Task statement: Every line in the records below between the one holding "- Account for" and the one holding "##### Create content that is welcoming, accessible, and", inclusive, is to be set down exactly; all other lines are to be left out.
○ ○ ○ ○
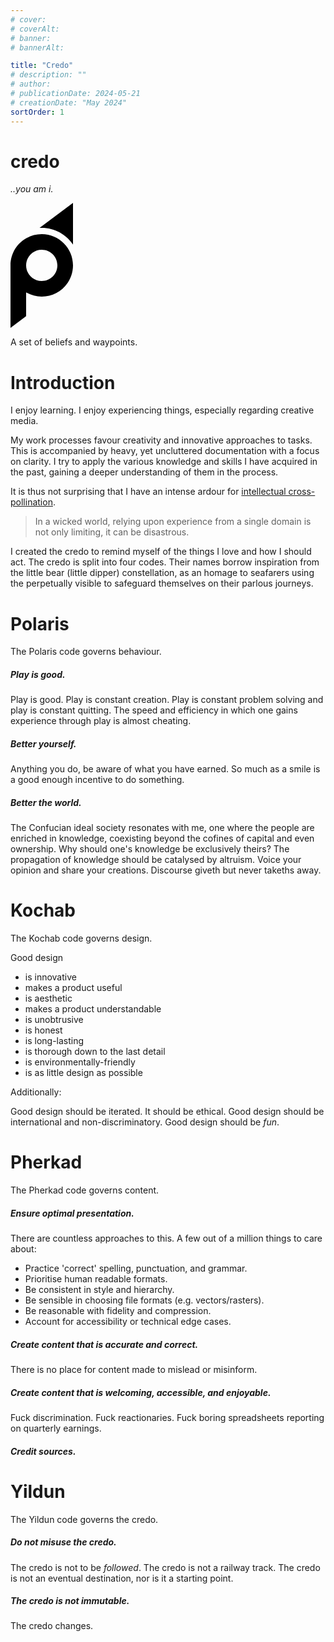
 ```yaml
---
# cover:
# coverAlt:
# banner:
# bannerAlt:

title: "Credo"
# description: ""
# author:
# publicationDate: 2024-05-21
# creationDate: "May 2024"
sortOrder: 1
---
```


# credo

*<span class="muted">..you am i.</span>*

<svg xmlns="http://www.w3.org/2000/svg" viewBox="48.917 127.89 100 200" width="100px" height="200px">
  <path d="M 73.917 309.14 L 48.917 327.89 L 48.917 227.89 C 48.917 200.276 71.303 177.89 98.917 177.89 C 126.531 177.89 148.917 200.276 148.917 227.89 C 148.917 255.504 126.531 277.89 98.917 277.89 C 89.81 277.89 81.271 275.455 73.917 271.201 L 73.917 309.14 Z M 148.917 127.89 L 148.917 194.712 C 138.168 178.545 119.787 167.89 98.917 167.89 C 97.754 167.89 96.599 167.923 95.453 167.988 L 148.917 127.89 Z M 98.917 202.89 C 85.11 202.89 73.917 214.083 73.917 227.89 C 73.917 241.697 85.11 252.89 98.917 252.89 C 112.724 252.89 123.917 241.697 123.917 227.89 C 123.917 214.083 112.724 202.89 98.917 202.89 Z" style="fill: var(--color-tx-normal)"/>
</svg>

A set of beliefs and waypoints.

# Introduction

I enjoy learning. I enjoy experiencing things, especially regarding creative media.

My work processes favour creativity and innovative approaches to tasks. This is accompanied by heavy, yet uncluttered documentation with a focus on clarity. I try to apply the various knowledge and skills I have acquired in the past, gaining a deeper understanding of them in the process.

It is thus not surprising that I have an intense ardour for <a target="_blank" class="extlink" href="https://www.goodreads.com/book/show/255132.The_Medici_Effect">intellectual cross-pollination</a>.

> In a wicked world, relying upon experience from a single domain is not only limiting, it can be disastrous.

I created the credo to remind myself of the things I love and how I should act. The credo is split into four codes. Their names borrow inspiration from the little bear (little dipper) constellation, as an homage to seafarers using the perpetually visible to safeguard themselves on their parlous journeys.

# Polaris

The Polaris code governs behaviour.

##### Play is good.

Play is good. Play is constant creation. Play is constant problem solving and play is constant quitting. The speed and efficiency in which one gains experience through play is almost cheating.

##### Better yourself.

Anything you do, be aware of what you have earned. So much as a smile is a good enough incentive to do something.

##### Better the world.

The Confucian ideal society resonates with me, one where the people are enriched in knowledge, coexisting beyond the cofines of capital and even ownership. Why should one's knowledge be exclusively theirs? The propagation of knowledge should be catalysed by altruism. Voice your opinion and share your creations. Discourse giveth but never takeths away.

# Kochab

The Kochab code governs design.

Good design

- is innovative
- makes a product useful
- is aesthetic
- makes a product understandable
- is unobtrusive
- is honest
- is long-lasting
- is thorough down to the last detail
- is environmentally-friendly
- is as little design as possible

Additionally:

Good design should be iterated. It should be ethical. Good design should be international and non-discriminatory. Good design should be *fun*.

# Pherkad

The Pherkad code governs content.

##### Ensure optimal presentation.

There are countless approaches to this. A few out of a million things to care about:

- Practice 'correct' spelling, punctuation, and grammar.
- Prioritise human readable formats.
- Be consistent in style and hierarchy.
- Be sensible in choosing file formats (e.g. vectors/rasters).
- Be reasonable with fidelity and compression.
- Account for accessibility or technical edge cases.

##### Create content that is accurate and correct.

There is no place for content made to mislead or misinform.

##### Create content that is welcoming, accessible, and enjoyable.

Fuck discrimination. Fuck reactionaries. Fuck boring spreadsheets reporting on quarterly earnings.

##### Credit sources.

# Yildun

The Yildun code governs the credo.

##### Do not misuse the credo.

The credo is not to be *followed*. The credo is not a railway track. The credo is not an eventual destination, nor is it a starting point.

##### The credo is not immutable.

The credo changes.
○ ○ ○ ○
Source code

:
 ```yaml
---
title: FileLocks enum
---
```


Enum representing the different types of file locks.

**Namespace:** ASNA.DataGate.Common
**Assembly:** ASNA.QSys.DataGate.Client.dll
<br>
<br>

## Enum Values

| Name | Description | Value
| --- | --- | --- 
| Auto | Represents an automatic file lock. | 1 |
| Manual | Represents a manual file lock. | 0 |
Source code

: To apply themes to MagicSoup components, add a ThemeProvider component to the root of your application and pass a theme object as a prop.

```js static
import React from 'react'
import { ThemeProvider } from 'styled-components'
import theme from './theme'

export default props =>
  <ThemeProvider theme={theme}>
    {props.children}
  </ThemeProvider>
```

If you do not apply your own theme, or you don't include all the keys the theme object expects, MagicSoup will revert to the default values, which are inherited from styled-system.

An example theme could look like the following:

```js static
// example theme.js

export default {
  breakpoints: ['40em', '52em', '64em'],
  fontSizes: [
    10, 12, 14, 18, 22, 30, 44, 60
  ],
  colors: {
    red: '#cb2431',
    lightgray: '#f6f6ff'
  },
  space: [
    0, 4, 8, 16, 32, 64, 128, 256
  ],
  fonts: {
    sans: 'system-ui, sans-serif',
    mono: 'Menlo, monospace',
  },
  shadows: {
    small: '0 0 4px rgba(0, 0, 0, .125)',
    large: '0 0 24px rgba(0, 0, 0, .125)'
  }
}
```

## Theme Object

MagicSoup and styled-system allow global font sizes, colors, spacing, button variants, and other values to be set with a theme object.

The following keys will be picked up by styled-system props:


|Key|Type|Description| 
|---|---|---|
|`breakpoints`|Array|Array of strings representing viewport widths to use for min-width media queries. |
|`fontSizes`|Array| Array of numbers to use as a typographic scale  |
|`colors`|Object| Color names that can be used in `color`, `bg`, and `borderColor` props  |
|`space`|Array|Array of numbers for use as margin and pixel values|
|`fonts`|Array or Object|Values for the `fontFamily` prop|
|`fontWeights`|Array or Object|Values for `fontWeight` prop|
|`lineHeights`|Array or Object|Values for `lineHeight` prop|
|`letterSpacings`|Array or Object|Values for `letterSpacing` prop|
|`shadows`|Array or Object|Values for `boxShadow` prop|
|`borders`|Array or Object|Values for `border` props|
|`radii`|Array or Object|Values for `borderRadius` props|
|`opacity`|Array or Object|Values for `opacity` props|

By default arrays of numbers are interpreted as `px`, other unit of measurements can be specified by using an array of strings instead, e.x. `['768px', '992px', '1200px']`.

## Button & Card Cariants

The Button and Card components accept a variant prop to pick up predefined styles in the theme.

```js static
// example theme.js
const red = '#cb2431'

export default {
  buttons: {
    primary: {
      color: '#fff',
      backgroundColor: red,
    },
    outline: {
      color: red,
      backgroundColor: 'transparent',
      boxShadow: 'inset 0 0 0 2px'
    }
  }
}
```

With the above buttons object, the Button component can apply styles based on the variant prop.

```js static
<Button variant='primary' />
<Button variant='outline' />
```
○ ○ ○ ○
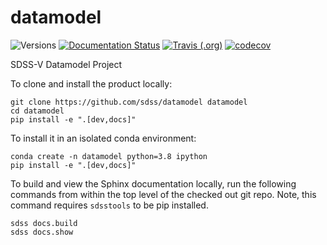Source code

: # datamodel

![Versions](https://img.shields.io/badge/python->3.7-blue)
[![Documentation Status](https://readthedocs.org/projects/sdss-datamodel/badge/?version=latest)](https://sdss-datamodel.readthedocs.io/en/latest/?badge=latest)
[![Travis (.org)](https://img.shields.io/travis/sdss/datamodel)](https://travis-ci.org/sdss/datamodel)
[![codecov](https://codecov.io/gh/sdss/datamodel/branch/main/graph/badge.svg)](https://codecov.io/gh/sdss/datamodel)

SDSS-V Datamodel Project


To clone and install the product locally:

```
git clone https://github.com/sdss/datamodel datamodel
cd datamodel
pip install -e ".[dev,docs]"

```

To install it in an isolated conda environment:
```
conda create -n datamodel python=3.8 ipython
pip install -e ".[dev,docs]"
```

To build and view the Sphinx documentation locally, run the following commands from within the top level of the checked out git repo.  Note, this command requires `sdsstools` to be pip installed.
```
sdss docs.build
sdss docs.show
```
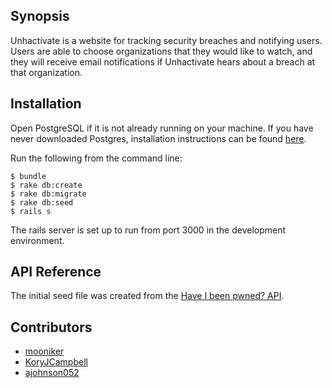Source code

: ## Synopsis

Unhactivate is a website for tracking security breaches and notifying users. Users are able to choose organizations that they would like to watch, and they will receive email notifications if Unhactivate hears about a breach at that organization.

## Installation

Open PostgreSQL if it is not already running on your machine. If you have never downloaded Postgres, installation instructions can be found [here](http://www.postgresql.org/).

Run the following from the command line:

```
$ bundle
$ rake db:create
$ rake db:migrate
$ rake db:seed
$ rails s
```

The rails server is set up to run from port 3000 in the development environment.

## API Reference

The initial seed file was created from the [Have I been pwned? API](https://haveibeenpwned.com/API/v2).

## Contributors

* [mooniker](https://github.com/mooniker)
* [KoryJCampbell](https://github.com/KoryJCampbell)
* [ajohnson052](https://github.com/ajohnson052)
○ ○ ○ ○
Task output:
- Account for accessibility or technical edge cases.

##### Create content that is accurate and correct.

There is no place for content made to mislead or misinform.

##### Create content that is welcoming, accessible, and enjoyable.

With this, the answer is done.